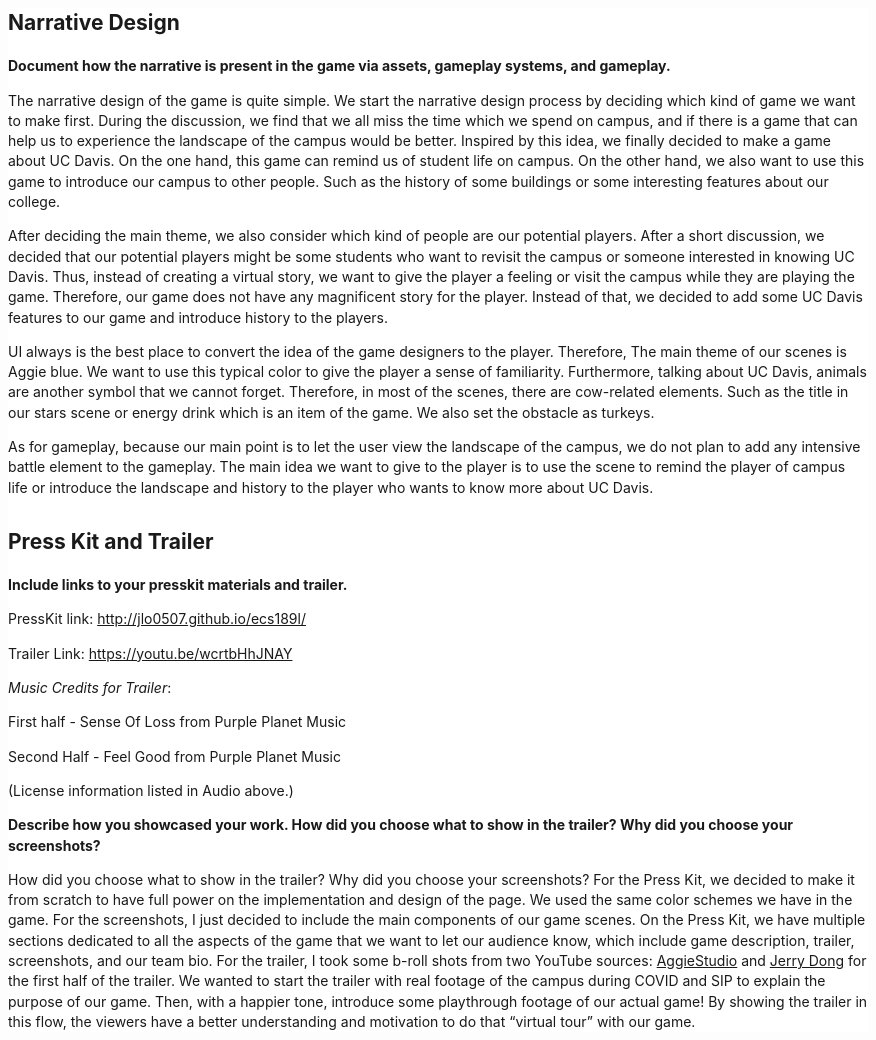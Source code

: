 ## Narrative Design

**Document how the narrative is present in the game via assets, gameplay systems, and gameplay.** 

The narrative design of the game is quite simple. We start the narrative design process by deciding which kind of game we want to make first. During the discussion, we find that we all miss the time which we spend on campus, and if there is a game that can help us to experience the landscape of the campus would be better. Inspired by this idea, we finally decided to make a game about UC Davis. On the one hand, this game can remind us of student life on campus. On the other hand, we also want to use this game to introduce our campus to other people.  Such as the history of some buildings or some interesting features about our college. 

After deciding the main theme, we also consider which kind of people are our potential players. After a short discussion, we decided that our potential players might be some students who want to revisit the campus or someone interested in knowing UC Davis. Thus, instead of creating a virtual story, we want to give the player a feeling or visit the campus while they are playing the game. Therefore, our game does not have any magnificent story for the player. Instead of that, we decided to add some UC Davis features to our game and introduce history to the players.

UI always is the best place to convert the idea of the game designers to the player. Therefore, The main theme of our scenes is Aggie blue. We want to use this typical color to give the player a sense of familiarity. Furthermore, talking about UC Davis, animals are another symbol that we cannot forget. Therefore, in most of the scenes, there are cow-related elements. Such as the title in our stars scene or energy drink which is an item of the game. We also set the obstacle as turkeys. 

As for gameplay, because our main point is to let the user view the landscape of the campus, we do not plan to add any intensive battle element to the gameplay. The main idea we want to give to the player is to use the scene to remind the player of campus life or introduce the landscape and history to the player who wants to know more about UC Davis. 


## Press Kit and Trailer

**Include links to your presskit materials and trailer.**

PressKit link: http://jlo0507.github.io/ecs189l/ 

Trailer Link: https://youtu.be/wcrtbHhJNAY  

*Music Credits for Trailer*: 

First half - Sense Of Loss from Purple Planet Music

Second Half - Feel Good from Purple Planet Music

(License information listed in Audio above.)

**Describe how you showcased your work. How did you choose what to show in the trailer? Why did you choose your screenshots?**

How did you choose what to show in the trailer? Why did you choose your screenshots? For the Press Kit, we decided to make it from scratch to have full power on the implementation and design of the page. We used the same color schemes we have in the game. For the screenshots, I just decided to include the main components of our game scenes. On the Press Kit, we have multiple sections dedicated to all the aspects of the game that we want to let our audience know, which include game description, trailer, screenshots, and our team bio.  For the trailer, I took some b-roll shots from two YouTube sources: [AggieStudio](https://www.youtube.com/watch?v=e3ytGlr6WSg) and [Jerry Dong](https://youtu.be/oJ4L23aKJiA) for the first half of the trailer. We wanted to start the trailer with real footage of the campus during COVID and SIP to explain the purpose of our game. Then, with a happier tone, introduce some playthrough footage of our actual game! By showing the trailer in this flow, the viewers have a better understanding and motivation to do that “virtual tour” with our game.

==

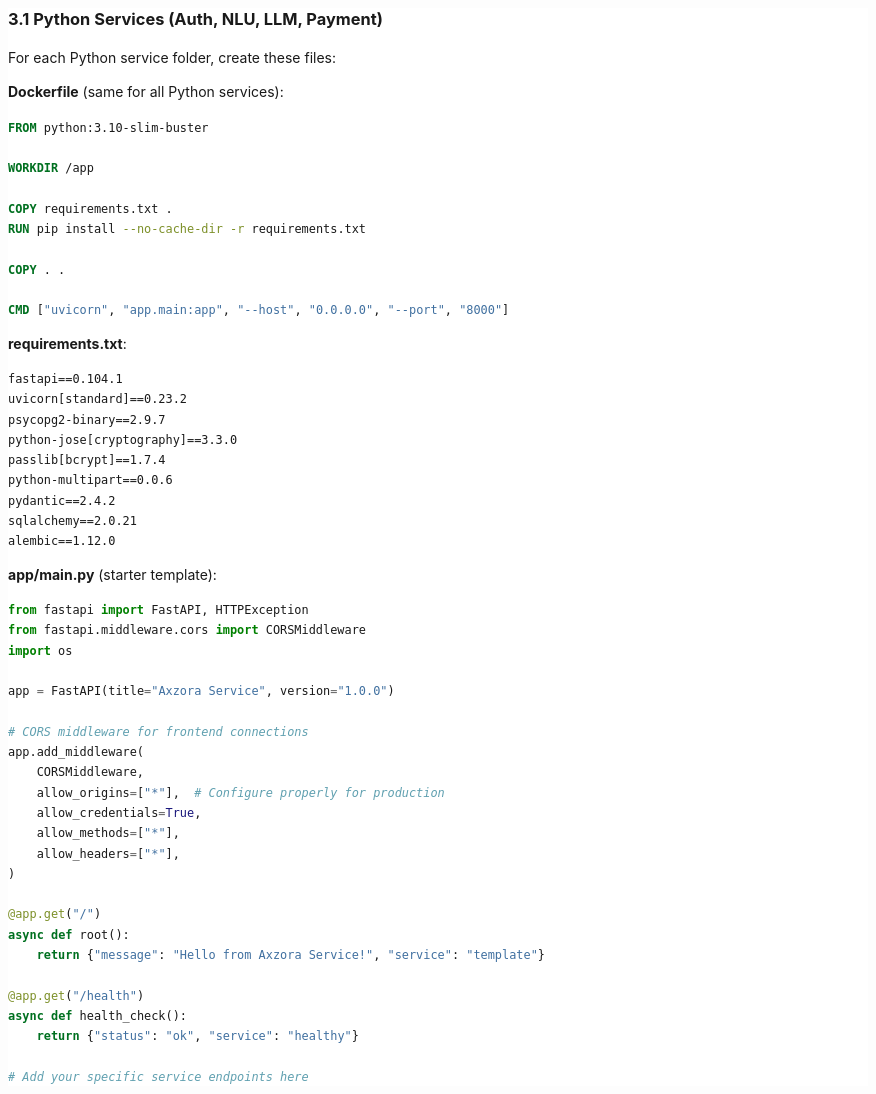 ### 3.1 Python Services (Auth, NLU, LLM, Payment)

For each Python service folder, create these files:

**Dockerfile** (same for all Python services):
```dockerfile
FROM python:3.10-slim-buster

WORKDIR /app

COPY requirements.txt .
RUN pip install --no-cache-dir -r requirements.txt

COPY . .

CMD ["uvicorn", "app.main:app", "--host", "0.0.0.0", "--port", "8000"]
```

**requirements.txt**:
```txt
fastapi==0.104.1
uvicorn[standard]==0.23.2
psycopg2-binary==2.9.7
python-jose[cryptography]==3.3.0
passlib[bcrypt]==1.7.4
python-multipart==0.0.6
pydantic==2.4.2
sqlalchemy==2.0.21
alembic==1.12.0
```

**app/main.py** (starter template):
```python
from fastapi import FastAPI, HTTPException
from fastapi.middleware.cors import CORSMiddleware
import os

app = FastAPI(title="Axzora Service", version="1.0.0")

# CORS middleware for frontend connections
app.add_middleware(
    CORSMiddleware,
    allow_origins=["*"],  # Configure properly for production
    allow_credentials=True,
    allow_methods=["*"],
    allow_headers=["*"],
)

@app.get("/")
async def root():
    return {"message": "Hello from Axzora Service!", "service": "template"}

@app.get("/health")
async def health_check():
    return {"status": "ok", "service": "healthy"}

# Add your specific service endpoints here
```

--

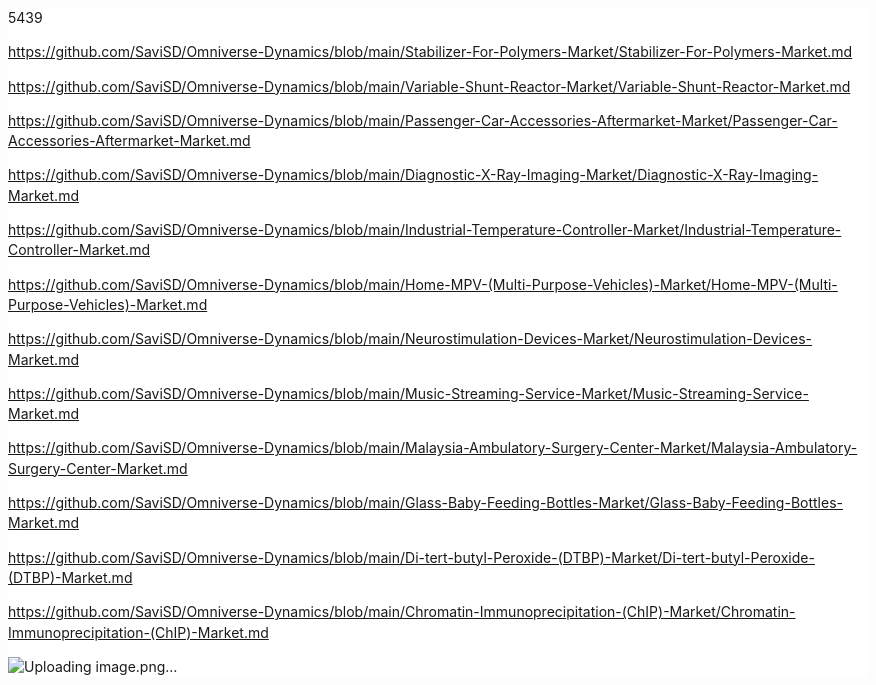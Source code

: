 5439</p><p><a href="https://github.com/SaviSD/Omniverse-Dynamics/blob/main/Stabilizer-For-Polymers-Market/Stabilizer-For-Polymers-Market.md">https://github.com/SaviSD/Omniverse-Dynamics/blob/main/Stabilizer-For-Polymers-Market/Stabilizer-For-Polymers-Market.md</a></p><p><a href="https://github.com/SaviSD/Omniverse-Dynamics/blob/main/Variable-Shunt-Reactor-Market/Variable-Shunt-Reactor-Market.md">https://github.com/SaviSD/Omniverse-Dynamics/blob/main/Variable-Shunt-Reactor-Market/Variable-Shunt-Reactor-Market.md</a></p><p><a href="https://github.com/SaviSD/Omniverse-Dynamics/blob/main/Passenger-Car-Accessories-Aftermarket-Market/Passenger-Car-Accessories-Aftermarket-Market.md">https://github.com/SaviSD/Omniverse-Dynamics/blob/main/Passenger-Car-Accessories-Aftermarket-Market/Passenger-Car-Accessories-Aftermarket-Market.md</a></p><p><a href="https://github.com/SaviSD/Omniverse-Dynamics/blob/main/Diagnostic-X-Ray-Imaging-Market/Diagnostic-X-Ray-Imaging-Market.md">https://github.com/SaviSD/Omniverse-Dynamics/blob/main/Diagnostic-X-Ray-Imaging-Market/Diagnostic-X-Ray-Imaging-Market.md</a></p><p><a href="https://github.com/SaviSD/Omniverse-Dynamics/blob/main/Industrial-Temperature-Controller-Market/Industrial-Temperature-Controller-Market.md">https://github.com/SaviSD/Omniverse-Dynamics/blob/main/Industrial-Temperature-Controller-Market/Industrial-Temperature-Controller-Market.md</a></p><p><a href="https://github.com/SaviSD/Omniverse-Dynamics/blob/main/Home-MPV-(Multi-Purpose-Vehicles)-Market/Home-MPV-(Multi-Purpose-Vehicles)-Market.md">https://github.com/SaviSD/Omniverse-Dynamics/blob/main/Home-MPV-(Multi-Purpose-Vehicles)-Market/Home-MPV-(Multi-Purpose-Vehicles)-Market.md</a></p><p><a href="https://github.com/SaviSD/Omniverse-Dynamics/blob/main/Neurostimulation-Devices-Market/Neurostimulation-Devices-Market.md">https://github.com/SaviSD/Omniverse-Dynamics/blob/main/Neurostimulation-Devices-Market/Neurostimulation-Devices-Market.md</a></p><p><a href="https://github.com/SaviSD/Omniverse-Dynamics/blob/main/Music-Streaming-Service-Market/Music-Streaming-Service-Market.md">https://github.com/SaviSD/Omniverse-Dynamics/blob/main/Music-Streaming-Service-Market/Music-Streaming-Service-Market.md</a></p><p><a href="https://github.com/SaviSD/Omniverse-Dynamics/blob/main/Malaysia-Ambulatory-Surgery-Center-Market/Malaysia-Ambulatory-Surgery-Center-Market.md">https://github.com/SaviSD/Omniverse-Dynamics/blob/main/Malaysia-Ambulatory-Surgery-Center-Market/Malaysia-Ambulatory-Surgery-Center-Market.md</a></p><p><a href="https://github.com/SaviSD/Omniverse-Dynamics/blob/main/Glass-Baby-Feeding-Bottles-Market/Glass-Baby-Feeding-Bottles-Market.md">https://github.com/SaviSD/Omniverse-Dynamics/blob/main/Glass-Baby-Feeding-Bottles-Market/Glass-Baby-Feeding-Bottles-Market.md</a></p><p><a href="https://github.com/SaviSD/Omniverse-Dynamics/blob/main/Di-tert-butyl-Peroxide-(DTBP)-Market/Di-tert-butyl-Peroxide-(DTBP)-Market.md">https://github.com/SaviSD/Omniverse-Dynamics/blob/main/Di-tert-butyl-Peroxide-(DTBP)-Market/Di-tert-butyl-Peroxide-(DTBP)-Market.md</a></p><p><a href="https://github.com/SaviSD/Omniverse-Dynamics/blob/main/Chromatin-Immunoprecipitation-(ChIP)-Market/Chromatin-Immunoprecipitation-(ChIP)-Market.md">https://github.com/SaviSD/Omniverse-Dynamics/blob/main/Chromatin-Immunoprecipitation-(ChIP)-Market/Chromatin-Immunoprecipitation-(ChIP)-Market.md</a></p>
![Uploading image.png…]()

▸ **DIRECTIONS**: Show all of the lines above in which "Purple" is present.

▸ **PROBLEM SOLUTION**:
First half - Sense Of Loss from Purple Planet Music
Second Half - Feel Good from Purple Planet Music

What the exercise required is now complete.